It's been a while since I've done any geometry so I'm a bit confused by this question.
We have a triangle $\triangle PQR$ whose total area is $90 \mathrm{cm}^2$. Another triangle $\triangle PTU$ is formed inside $\triangle PQR$ where the point $T$ is such that $PT=2TQ$ and $U$ is such that $QU = 2UR$. The points $T,U$ are on the edges $PQ$ and $QR$, respectively.
So we can say that $TQ= x, PT = 2x, PQ =3x$ and $UR =y, UQ = 2y, QR= 3y$.
I'm trying to find the area of the triangle $\triangle PTU$ but I'm having some difficulties. If we let $\angle PQR=\gamma, \angle PRQ = \beta, \angle QPR = \alpha$, then $$y=kx$$ where $k=\frac{\sin(\alpha)}{\sin(\beta)}$ and $$x^2 \frac{\sin(\gamma)\sin(\alpha)}{\sin(\beta)}=20$$ via the Sine Rule and the Cosine Rule.
I seem to have a few too many variables to solve this though and was wondering if I could get some pointers. Thanks!
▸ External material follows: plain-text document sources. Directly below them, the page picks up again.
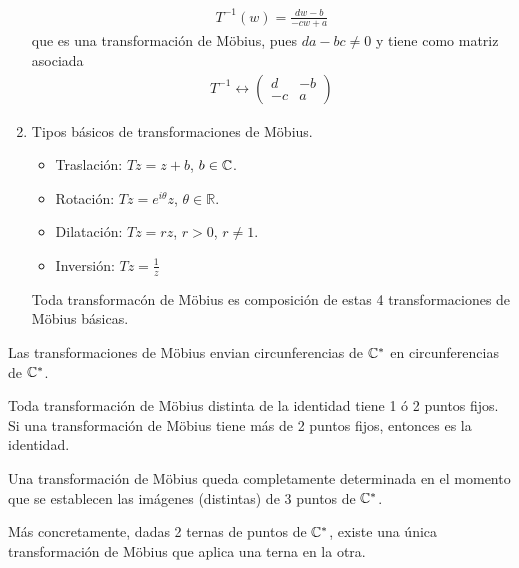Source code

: \begin{enumerate}
\begin{align*}
              T^{-1}(w) = \frac{dw - b}{-cw + a}
          \end{align*}
          que es una transformación de M\"obius, pues $da - bc \not = 0$ y tiene como matriz asociada
          \begin{align*}
              T^{-1} \longleftrightarrow \begin{pmatrix}
                                             d  & -b \\
                                             -c & a
                                         \end{pmatrix}
          \end{align*}
    \item Tipos básicos de transformaciones de M\"obius.
          \begin{itemize}
              \item Traslación: $Tz = z + b$, $b \in \mathbb{C}$.
              \item Rotación: $Tz = e^{i\theta}z$, $\theta \in \mathbb{R}$.
              \item Dilatación: $Tz = rz$, $r > 0$, $r \not = 1$.
              \item Inversión: $Tz = \frac{1}{z}$
          \end{itemize}
          Toda transformacón de M\"obius es composición de estas 4 transformaciones de M\"obius básicas.
\end{enumerate}

\begin{prop}
    Las transformaciones de M\"obius envian circunferencias de $\mathbb{C}^*$ en circunferencias de $\mathbb{C}^*$.
\end{prop}

\begin{prop}
    Toda transformación de M\"obius distinta de la identidad tiene 1 ó 2 puntos fijos. Si una transformación de M\"obius tiene más de 2 puntos fijos, entonces es la identidad.
\end{prop}

\begin{teo}
    Una transformación de M\"obius queda completamente determinada en el momento que se establecen las imágenes (distintas) de 3 puntos de $\mathbb{C}^*$.

    Más concretamente, dadas 2 ternas de puntos de $\mathbb{C}^*$, existe una única transformación de M\"obius que aplica una terna en la otra.
\end{teo}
PS: This is supposed to be solvable using elementary methods (middle-high school), so nothing crazy in your solutions (even Routh's theorem would probably be a bit much). Sorry for the lack of a diagram too!
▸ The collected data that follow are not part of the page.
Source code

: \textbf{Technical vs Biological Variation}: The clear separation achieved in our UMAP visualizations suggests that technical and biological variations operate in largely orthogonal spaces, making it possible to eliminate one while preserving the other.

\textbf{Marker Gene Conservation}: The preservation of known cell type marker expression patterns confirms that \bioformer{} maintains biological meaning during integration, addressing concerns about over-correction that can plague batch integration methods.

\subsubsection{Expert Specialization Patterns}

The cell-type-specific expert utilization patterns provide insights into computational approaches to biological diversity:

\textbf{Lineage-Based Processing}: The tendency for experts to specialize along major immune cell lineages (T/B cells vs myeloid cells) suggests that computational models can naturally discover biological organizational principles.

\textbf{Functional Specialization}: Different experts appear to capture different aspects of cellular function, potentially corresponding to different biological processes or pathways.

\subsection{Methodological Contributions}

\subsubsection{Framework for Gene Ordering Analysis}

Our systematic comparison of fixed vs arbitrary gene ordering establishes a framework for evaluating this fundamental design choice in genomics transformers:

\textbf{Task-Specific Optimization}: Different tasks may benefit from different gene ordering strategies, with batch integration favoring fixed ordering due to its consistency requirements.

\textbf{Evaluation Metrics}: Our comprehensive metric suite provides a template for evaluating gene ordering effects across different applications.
$PT=2QT$, $QU=2UR$. Let $PH$ be the altitude from $P$ to edge $QR$. Thus $Area(\triangle PQR)=3Area(\triangle PUR)=90$, since they have the same altitude $PH$, and their bases satisfy $QR=3UR$.
Let $UG$ be the altitude from $U$ to edge $PQ$: you get $Area(\triangle PUT)=2Area(\triangle QUT)$, since they have the same altitude $UG$, and their bases satisfy $PT=2QT$. Thus $Area(\triangle PUT)=40$.